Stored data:
○ ○ ○ ○
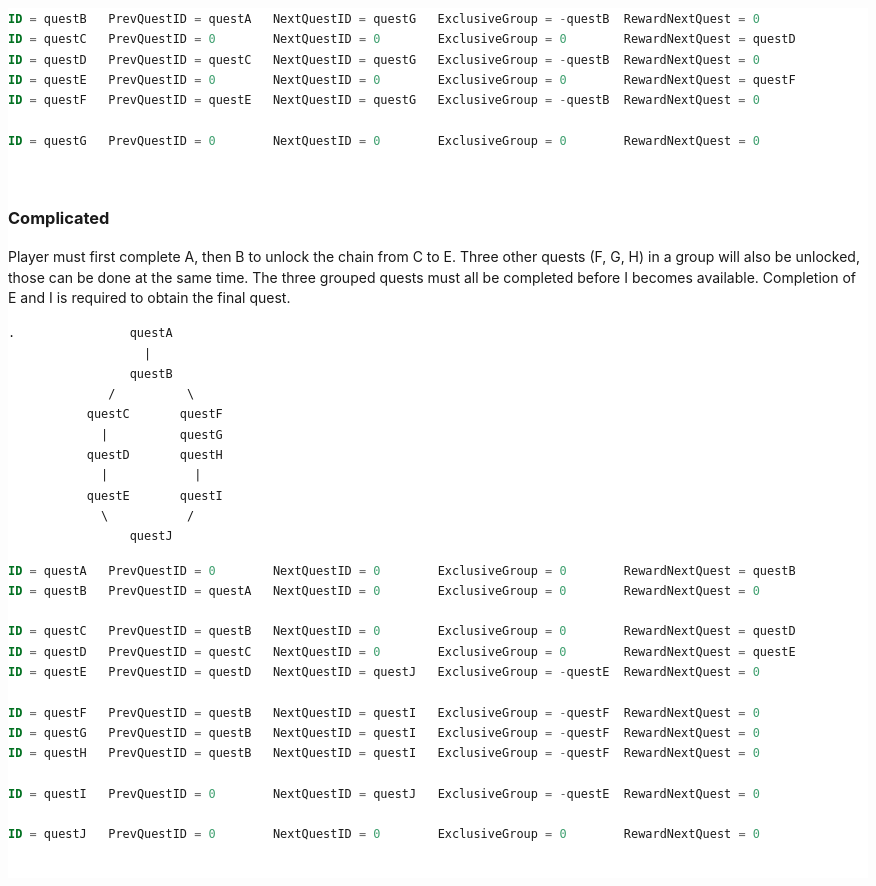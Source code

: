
 ```sql
ID = questB   PrevQuestID = questA   NextQuestID = questG   ExclusiveGroup = -questB  RewardNextQuest = 0
ID = questC   PrevQuestID = 0        NextQuestID = 0        ExclusiveGroup = 0        RewardNextQuest = questD
ID = questD   PrevQuestID = questC   NextQuestID = questG   ExclusiveGroup = -questB  RewardNextQuest = 0
ID = questE   PrevQuestID = 0        NextQuestID = 0        ExclusiveGroup = 0        RewardNextQuest = questF
ID = questF   PrevQuestID = questE   NextQuestID = questG   ExclusiveGroup = -questB  RewardNextQuest = 0

ID = questG   PrevQuestID = 0        NextQuestID = 0        ExclusiveGroup = 0        RewardNextQuest = 0
```
&nbsp;

### Complicated
Player must first complete A, then B to unlock the chain from C to E. Three other quests (F, G, H) in a group will also be unlocked, those can be done at the same time. The three grouped quests must all be completed before I becomes available. Completion of E and I is required to obtain the final quest.
```
.                questA
                   |
                 questB
              /          \
           questC       questF
             |          questG
           questD       questH
             |            |
           questE       questI
             \           /
                 questJ

```
```sql
ID = questA   PrevQuestID = 0        NextQuestID = 0        ExclusiveGroup = 0        RewardNextQuest = questB
ID = questB   PrevQuestID = questA   NextQuestID = 0        ExclusiveGroup = 0        RewardNextQuest = 0

ID = questC   PrevQuestID = questB   NextQuestID = 0        ExclusiveGroup = 0        RewardNextQuest = questD
ID = questD   PrevQuestID = questC   NextQuestID = 0        ExclusiveGroup = 0        RewardNextQuest = questE
ID = questE   PrevQuestID = questD   NextQuestID = questJ   ExclusiveGroup = -questE  RewardNextQuest = 0

ID = questF   PrevQuestID = questB   NextQuestID = questI   ExclusiveGroup = -questF  RewardNextQuest = 0
ID = questG   PrevQuestID = questB   NextQuestID = questI   ExclusiveGroup = -questF  RewardNextQuest = 0
ID = questH   PrevQuestID = questB   NextQuestID = questI   ExclusiveGroup = -questF  RewardNextQuest = 0

ID = questI   PrevQuestID = 0        NextQuestID = questJ   ExclusiveGroup = -questE  RewardNextQuest = 0

ID = questJ   PrevQuestID = 0        NextQuestID = 0        ExclusiveGroup = 0        RewardNextQuest = 0
```
&nbsp;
○ ○ ○ ○
■ Problem ■
Scan the entries above. Copy each line that has the string "questE".

■ Response below ■
ID = questE   PrevQuestID = 0        NextQuestID = 0        ExclusiveGroup = 0        RewardNextQuest = questF
ID = questF   PrevQuestID = questE   NextQuestID = questG   ExclusiveGroup = -questB  RewardNextQuest = 0
           questE       questI
ID = questD   PrevQuestID = questC   NextQuestID = 0        ExclusiveGroup = 0        RewardNextQuest = questE
ID = questE   PrevQuestID = questD   NextQuestID = questJ   ExclusiveGroup = -questE  RewardNextQuest = 0
ID = questI   PrevQuestID = 0        NextQuestID = questJ   ExclusiveGroup = -questE  RewardNextQuest = 0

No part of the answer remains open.